69: A Short Novel of Cosmic Terror
I've shared on my Instagram account that for years, I've struggled with depression. Until about a year and a half ago, I had been in a reading slump, rut, dark bottomless pit that had lasted for years. I just didn't get enjoyment from reading like I once did. This was frustrating because I've been a voracious reader for most of my life. I knew that I enjoyed reading, KNEW it, but I couldn't make myself love it anymore. I'd go through spurts where'd I'd try and fail to feel what I once did. Finally, about the time my son was born (being awake for late-night feedings), I started to read horror. One of the books that I read then, and one of the five books that I credit with pulling me out of my reading slump, was THE SWITCH HOUSE by Tim Meyer. If you haven't checked that one out, you definitely should. I tell you all that to say that Tim Meyer's books hold a special place in my dark, dead heart. He is among the authors that made me love reading again. I'll always be grateful for that.
Something is amiss at the Spring Lake Assisted Living facility. All of the residents aged 69 appear dead. But the Sixty-Niners aren't dead; their vital signs are perfect. They aren't moving, frozen in place overnight and have a look of fright on their faces. Suspecting some unknown contagious disease, the CDC sends a team to investigate. What they uncover will push their medical knowledge and their sanity to the brink. You can probably guess by the subtitle "A Short Novel of Cosmic Terror" that the Sixty-Niners aren't being affected by an unknown parasite but by something not of this world. Describing the plot further would require spoilers, and I’m not going to do that to you.
Tim Meyer is a horror magician. Every book he writes is like pulling a strange rabbit out of a hat. He writes like he's trying to win a bet.
“Hey, Tim. I bet you can’t write about a house swap reality show”,
“I bet you can’t write about a time-traveling jewel thief.”
“I bet you can’t write about a retail employee that crushes on amputees.”
“I bet you can’t write about wild demon monsters attacking a summer camp.”
“I bet you can’t write a horror story about the number 69.”
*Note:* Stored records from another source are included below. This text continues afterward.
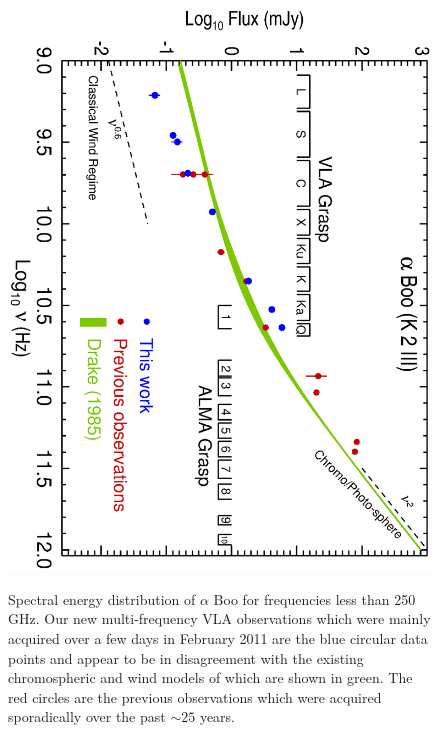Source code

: \documentclass[iop]{emulateapj}
\begin{document}
\begin{figure}
\centering
\includegraphics[trim = 0mm 0mm 0mm 20mm, clip,scale=0.65, angle=90]{fig1.ps}
\\
\caption{Spectral energy distribution of $\alpha$ Boo for frequencies less than 250 GHz. Our new multi-frequency VLA observations which were mainly acquired over a few days in February 2011 are the blue circular data points and appear to be in disagreement with the existing chromospheric and wind models of \cite{1985pssl.proc..351D} which are shown in green. The red circles are the previous observations which were acquired sporadically over the past $\sim 25$ years.}
\label{fig:fig1}
\centering

\end{figure}
\end{document}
Well, guess what? He can. There’s no containing Tim Meyer, he can do it all. While I can say that this was not my favorite Tim Meyer story, it is still excellent. The nature of the cosmic horror necessitates some explain-y bits in the middle as characters try and make sense of what’s happening. Those periods of the book drag a little, but they don’t last very long. The rest of the book hums along quite briskly. The situation at Spring Lake Assisted Living is a very original tale involving an unexplainable force colliding with very relatable characters. I rate this as 4 stars out of 5 and highly recommend it to anyone that's down for a bit of cosmic weirdness.
Matt is a middle school math teacher. He's originally from Kentucky but currently lives in Arkansas with his beautiful wife and 2-year-old son. In addition to reading dark fiction, he also enjoys board games and Disney World.